PROBLEM REQUIREMENTS —
In the records below, the line with "6. Verify it was created" opens the range and the line with "3. Look for notification-related logs" closes it; print that range exactly and nothing else.

(Source records)
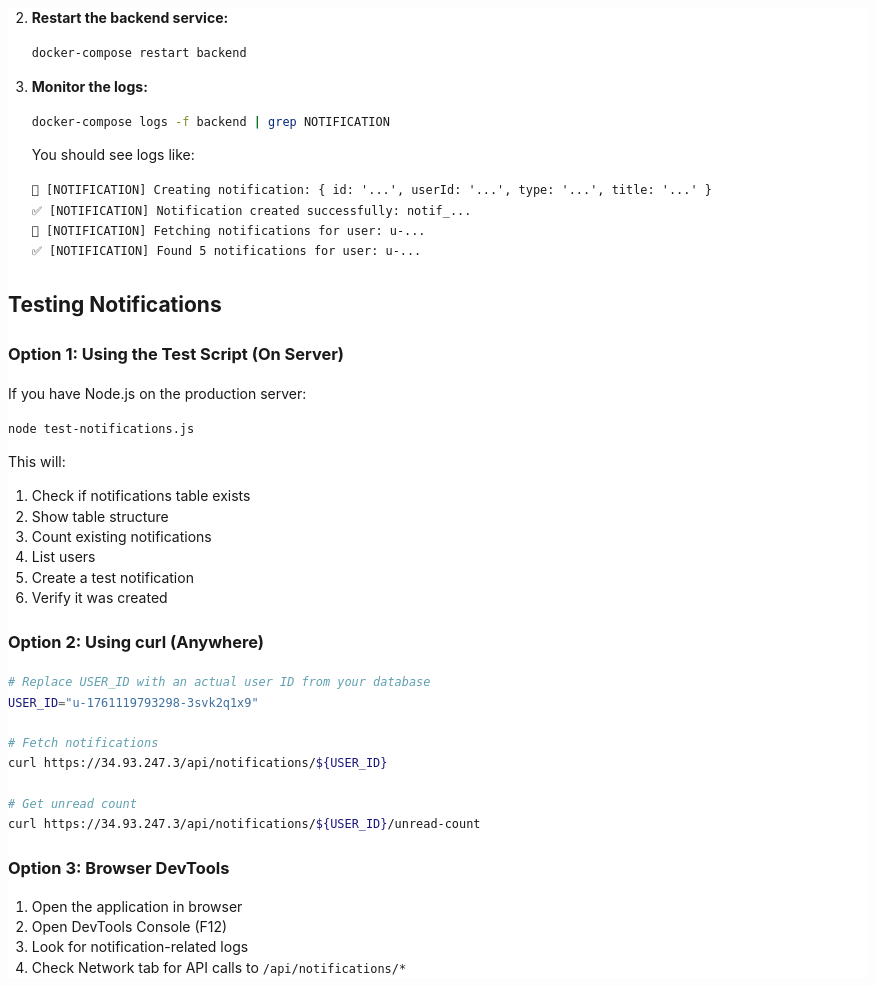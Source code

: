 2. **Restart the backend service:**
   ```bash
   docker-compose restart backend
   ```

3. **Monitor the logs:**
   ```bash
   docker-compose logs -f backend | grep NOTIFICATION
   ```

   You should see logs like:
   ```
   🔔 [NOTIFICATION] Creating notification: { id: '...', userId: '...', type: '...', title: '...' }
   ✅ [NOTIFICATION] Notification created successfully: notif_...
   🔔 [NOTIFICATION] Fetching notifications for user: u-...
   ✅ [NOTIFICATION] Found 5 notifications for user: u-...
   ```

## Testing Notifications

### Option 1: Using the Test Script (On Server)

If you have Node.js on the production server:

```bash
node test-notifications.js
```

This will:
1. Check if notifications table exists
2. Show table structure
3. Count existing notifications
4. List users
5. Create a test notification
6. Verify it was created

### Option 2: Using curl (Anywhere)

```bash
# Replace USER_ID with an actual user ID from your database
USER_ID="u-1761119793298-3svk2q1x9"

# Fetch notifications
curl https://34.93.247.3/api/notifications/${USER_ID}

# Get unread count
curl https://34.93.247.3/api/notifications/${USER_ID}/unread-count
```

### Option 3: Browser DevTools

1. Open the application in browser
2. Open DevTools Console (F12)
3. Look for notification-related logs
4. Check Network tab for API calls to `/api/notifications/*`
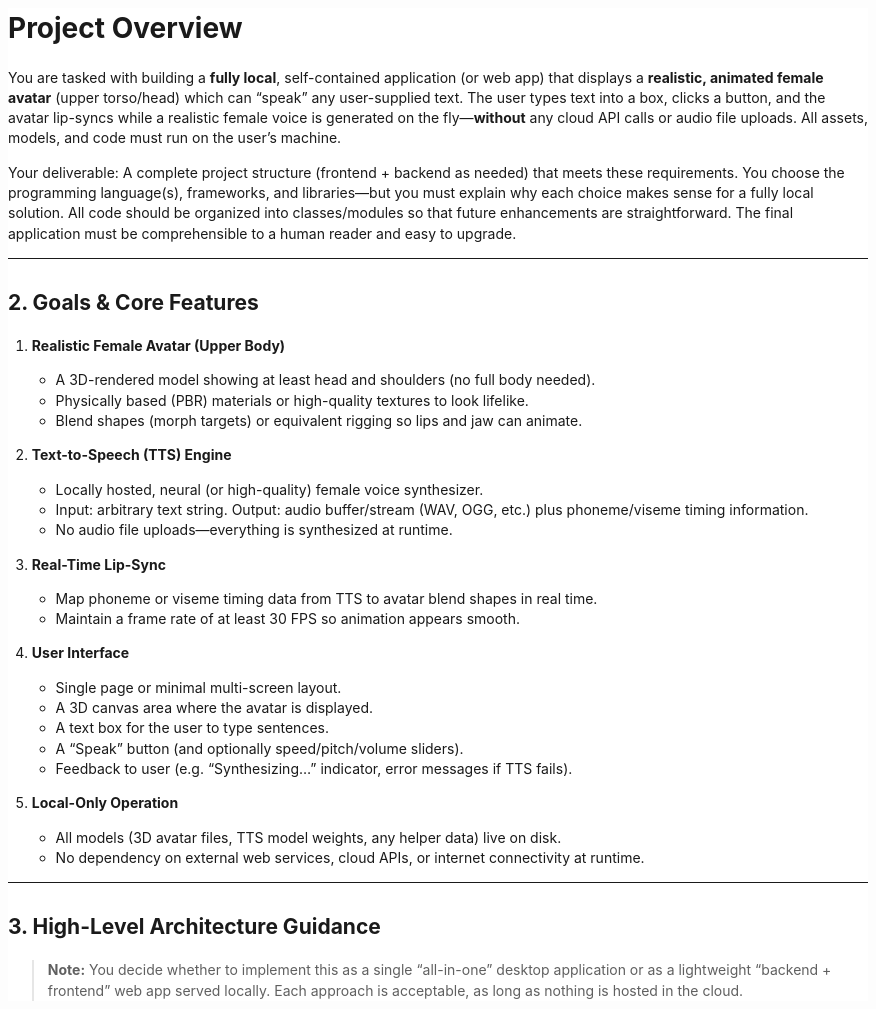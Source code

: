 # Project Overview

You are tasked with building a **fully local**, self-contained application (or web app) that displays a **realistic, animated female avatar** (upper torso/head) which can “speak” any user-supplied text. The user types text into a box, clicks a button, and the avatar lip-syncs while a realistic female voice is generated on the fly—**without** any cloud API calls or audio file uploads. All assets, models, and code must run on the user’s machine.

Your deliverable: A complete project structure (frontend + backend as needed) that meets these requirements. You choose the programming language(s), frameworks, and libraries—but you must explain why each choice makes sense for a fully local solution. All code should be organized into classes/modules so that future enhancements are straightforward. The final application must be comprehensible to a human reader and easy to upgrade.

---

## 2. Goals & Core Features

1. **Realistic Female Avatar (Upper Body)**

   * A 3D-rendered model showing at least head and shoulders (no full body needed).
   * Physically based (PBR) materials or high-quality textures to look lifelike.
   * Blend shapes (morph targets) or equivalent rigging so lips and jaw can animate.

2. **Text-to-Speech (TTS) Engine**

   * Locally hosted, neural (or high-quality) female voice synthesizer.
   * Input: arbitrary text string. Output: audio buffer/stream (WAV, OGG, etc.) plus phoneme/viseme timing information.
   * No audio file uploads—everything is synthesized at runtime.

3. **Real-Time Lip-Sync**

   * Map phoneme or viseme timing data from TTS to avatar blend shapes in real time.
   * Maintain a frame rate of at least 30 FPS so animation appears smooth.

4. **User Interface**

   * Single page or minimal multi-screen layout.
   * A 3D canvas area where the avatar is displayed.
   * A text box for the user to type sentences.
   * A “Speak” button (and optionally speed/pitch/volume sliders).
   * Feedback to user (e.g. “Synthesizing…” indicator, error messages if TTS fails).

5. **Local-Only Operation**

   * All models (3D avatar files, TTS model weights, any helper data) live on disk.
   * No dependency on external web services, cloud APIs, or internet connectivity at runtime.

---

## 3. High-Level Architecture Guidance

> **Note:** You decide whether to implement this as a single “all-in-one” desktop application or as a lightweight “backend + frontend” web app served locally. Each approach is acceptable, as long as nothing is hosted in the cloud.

==

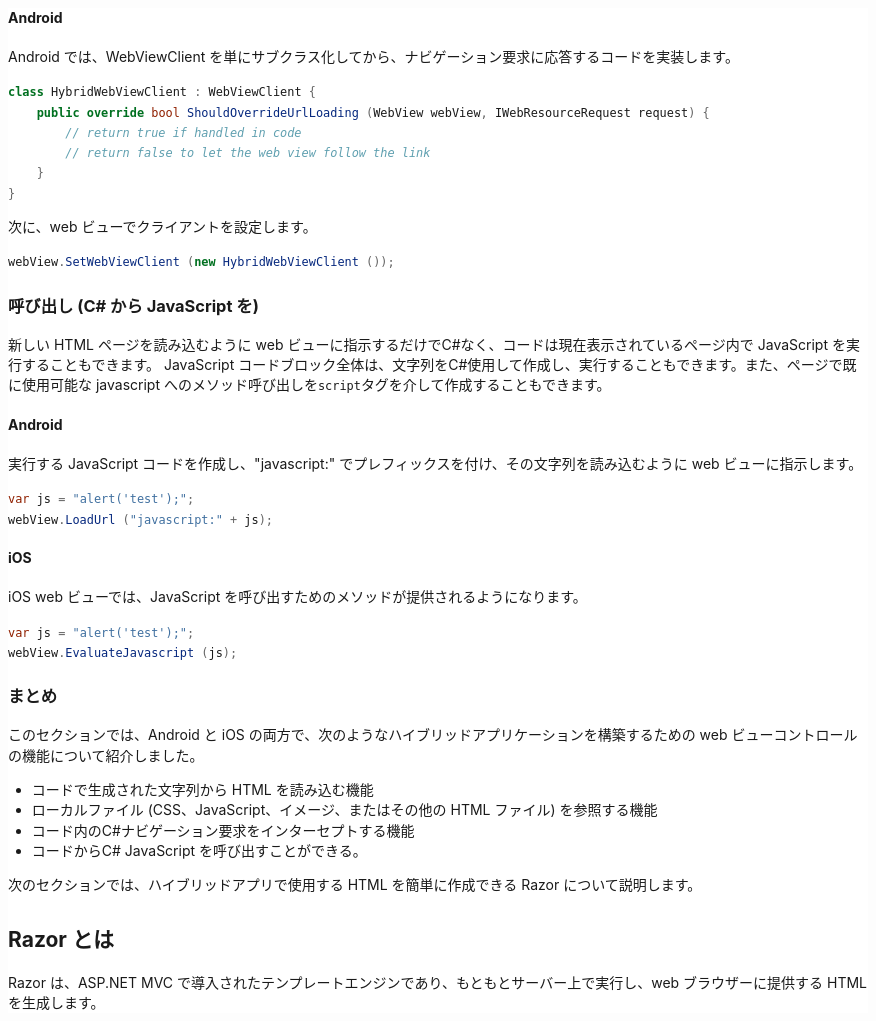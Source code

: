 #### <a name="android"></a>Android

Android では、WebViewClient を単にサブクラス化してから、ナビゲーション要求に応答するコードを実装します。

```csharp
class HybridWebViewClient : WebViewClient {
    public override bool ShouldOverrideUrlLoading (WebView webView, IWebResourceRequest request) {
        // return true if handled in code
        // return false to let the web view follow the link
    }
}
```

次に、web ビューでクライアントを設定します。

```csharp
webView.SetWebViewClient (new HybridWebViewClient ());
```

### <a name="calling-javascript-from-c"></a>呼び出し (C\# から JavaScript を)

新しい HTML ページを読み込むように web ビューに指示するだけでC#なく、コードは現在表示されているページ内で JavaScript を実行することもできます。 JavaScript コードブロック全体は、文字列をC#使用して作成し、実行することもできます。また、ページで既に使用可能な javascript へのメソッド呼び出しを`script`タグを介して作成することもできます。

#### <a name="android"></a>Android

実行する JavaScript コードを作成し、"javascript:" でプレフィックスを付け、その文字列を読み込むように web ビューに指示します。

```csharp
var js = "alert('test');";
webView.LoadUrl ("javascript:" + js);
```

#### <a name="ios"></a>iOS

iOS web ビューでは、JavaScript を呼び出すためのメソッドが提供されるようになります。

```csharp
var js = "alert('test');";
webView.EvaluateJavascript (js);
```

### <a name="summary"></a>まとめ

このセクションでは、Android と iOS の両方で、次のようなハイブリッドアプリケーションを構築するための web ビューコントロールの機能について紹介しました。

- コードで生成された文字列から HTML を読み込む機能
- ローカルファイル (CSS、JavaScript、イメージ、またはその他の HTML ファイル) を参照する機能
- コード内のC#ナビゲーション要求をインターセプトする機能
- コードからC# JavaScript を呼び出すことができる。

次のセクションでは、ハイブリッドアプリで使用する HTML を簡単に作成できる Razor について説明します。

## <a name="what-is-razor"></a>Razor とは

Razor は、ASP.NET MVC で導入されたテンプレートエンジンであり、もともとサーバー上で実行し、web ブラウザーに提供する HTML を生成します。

EXERCISE ANSWER —
6. Verify it was created

### Option 2: Using curl (Anywhere)

```bash
# Replace USER_ID with an actual user ID from your database
USER_ID="u-1761119793298-3svk2q1x9"

# Fetch notifications
curl https://34.93.247.3/api/notifications/${USER_ID}

# Get unread count
curl https://34.93.247.3/api/notifications/${USER_ID}/unread-count
```

### Option 3: Browser DevTools

1. Open the application in browser
2. Open DevTools Console (F12)
3. Look for notification-related logs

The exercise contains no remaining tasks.